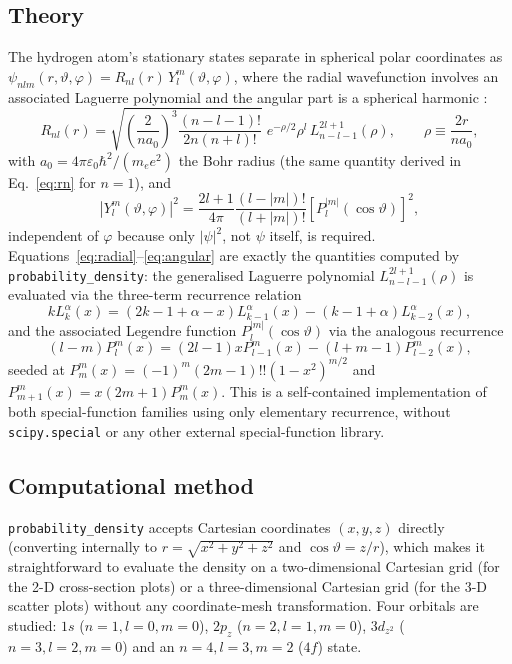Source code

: \documentclass[11pt]{article}
\begin{document}
\subsection{Theory}
The hydrogen atom's stationary states separate in spherical polar coordinates as $\psi_{nlm}(r,\vartheta,\varphi) = R_{nl}(r)\,Y_l^m(\vartheta,\varphi)$, where the radial wavefunction involves an associated Laguerre polynomial and the angular part is a spherical harmonic \cite{griffiths}:
\begin{equation}
R_{nl}(r) = \sqrt{\left(\frac{2}{na_0}\right)^3\frac{(n-l-1)!}{2n(n+l)!}}\;e^{-\rho/2}\rho^l\,L_{n-l-1}^{2l+1}(\rho), \qquad \rho \equiv \frac{2r}{na_0}, \label{eq:radial}
\end{equation}
with $a_0=4\pi\varepsilon_0\hbar^2/(m_ee^2)$ the Bohr radius (the same quantity derived in Eq.~\eqref{eq:rn} for $n=1$), and
\begin{equation}
|Y_l^m(\vartheta,\varphi)|^2 = \frac{2l+1}{4\pi}\frac{(l-|m|)!}{(l+|m|)!}\left[P_l^{|m|}(\cos\vartheta)\right]^2, \label{eq:angular}
\end{equation}
independent of $\varphi$ because only $|\psi|^2$, not $\psi$ itself, is required. Equations~\eqref{eq:radial}--\eqref{eq:angular} are exactly the quantities computed by \texttt{probability\_density}: the generalised Laguerre polynomial $L_{n-l-1}^{2l+1}(\rho)$ is evaluated via the three-term recurrence relation
\begin{equation}
kL_k^\alpha(x) = (2k-1+\alpha-x)L_{k-1}^\alpha(x) - (k-1+\alpha)L_{k-2}^\alpha(x),
\end{equation}
and the associated Legendre function $P_l^{|m|}(\cos\vartheta)$ via the analogous recurrence
\begin{equation}
(l-m)P_l^m(x) = (2l-1)xP_{l-1}^m(x) - (l+m-1)P_{l-2}^m(x),
\end{equation}
seeded at $P_m^m(x)=(-1)^m(2m-1)!!(1-x^2)^{m/2}$ and $P_{m+1}^m(x)=x(2m+1)P_m^m(x)$. This is a self-contained implementation of both special-function families using only elementary recurrence, without \texttt{scipy.special} or any other external special-function library.

\subsection{Computational method}
\texttt{probability\_density} accepts Cartesian coordinates $(x,y,z)$ directly (converting internally to $r=\sqrt{x^2+y^2+z^2}$ and $\cos\vartheta=z/r$), which makes it straightforward to evaluate the density on a two-dimensional Cartesian grid (for the 2-D cross-section plots) or a three-dimensional Cartesian grid (for the 3-D scatter plots) without any coordinate-mesh transformation. Four orbitals are studied: $1s$ ($n{=}1,l{=}0,m{=}0$), $2p_z$ ($n{=}2,l{=}1,m{=}0$), $3d_{z^2}$ ($n{=}3,l{=}2,m{=}0$) and an $n=4,l=3,m=2$ ($4f$) state.
\end{document}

- - -

How to complete this task —
Reading through the records above, report each line in which the string "eqref" is found.

Finished exercise —
with $a_0=4\pi\varepsilon_0\hbar^2/(m_ee^2)$ the Bohr radius (the same quantity derived in Eq.~\eqref{eq:rn} for $n=1$), and
independent of $\varphi$ because only $|\psi|^2$, not $\psi$ itself, is required. Equations~\eqref{eq:radial}--\eqref{eq:angular} are exactly the quantities computed by \texttt{probability\_density}: the generalised Laguerre polynomial $L_{n-l-1}^{2l+1}(\rho)$ is evaluated via the three-term recurrence relation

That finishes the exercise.